# High water levels in Texas



## sjrobin (Jul 13, 2015)

How do ya'll fish the high water levels in Texas bays? I just can't solve the puzzle or understand why the water is so high.


----------



## MatthewAbbott (Feb 25, 2017)

I like the “poke and hope” technique. Lol. I usually can find smaller to lower slot fish way up in grass pockets but they are always spread out and difficult to get to in my boat. I’ll try and find mudding fish because they are better quality but I tend to blow them out more than not. I know I need to get better at spotting those fish. 

I hate real high water here.



And while I realize there is little I can say to you that you don’t already know I can use this as a “venting” time. Lol. Don’t hate me ....


----------



## RJTaylor (Oct 4, 2017)

Usually find a few way on the east side around SPI area, or in flooded cuts on the KR shoreline around the land cut on a falling tide. The only suck part is that you usually end up getting back late.


----------



## Surffshr (Dec 28, 2017)

It definitely scatters fish, but I’m still looking for water depths below knee deep and conditions for sight fishing. My high water spots are ones that normally don’t have water on them, but have some access to a “usual” spot. I think that high water gives fish more forage areas so they push into the same depths that they like and feed on new stuff they find. As always, edges (however small) are the key.

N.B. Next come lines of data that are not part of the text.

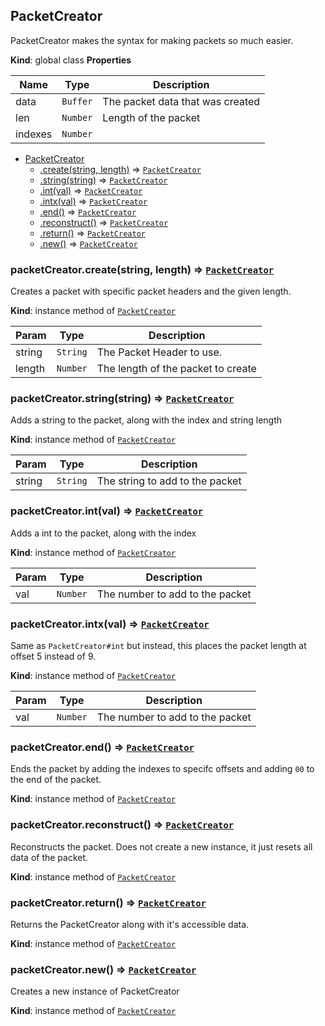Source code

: <a name="PacketCreator"></a>

## PacketCreator
PacketCreator makes the syntax for making packets so much easier.

**Kind**: global class
**Properties**

| Name | Type | Description |
| --- | --- | --- |
| data | <code>Buffer</code> | The packet data that was created |
| len | <code>Number</code> | Length of the packet |
| indexes | <code>Number</code> |  |


* [PacketCreator](#PacketCreator)
    * [.create(string, length)](#PacketCreator+create) ⇒ [<code>PacketCreator</code>](#PacketCreator)
    * [.string(string)](#PacketCreator+string) ⇒ [<code>PacketCreator</code>](#PacketCreator)
    * [.int(val)](#PacketCreator+int) ⇒ [<code>PacketCreator</code>](#PacketCreator)
    * [.intx(val)](#PacketCreator+intx) ⇒ [<code>PacketCreator</code>](#PacketCreator)
    * [.end()](#PacketCreator+end) ⇒ [<code>PacketCreator</code>](#PacketCreator)
    * [.reconstruct()](#PacketCreator+reconstruct) ⇒ [<code>PacketCreator</code>](#PacketCreator)
    * [.return()](#PacketCreator+return) ⇒ [<code>PacketCreator</code>](#PacketCreator)
    * [.new()](#PacketCreator+new) ⇒ [<code>PacketCreator</code>](#PacketCreator)

<a name="PacketCreator+create"></a>

### packetCreator.create(string, length) ⇒ [<code>PacketCreator</code>](#PacketCreator)
Creates a packet with specific packet headers and the given length.

**Kind**: instance method of [<code>PacketCreator</code>](#PacketCreator)

| Param | Type | Description |
| --- | --- | --- |
| string | <code>String</code> | The Packet Header to use. |
| length | <code>Number</code> | The length of the packet to create |

<a name="PacketCreator+string"></a>

### packetCreator.string(string) ⇒ [<code>PacketCreator</code>](#PacketCreator)
Adds a string to the packet, along with the index and string length

**Kind**: instance method of [<code>PacketCreator</code>](#PacketCreator)

| Param | Type | Description |
| --- | --- | --- |
| string | <code>String</code> | The string to add to the packet |

<a name="PacketCreator+int"></a>

### packetCreator.int(val) ⇒ [<code>PacketCreator</code>](#PacketCreator)
Adds a int to the packet, along with the index

**Kind**: instance method of [<code>PacketCreator</code>](#PacketCreator)

| Param | Type | Description |
| --- | --- | --- |
| val | <code>Number</code> | The number to add to the packet |

<a name="PacketCreator+intx"></a>

### packetCreator.intx(val) ⇒ [<code>PacketCreator</code>](#PacketCreator)
Same as `PacketCreator#int` but instead, this places the packet length at offset 5 instead of 9.

**Kind**: instance method of [<code>PacketCreator</code>](#PacketCreator)

| Param | Type | Description |
| --- | --- | --- |
| val | <code>Number</code> | The number to add to the packet |

<a name="PacketCreator+end"></a>

### packetCreator.end() ⇒ [<code>PacketCreator</code>](#PacketCreator)
Ends the packet by adding the indexes to specifc offsets and adding `00` to the end of the packet.

**Kind**: instance method of [<code>PacketCreator</code>](#PacketCreator)
<a name="PacketCreator+reconstruct"></a>

### packetCreator.reconstruct() ⇒ [<code>PacketCreator</code>](#PacketCreator)
Reconstructs the packet. Does not create a new instance, it just resets all data of the packet.

**Kind**: instance method of [<code>PacketCreator</code>](#PacketCreator)
<a name="PacketCreator+return"></a>

### packetCreator.return() ⇒ [<code>PacketCreator</code>](#PacketCreator)
Returns the PacketCreator along with it's accessible data.

**Kind**: instance method of [<code>PacketCreator</code>](#PacketCreator)
<a name="PacketCreator+new"></a>

### packetCreator.new() ⇒ [<code>PacketCreator</code>](#PacketCreator)
Creates a new instance of PacketCreator

**Kind**: instance method of [<code>PacketCreator</code>](#PacketCreator)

I dang sure have had very good days on the beach with water to the dunes and very surgy wave run up. Hard on equipment but the feeding fish are still up close and hammering away. Pretty much where I formed my thinking for high water in the bays and it holds true enough. 

I don’t know why the water is so high either, but I can say it has definitely stayed higher longer in the last few years based on the barnacles on my dock.


----------



## sjrobin (Jul 13, 2015)

Yeah. High water on the beach is like a welcome sign for predators. Hunting fish on the beach is one of my favorites in good conditions.


----------



## Snakesurf (Jun 18, 2019)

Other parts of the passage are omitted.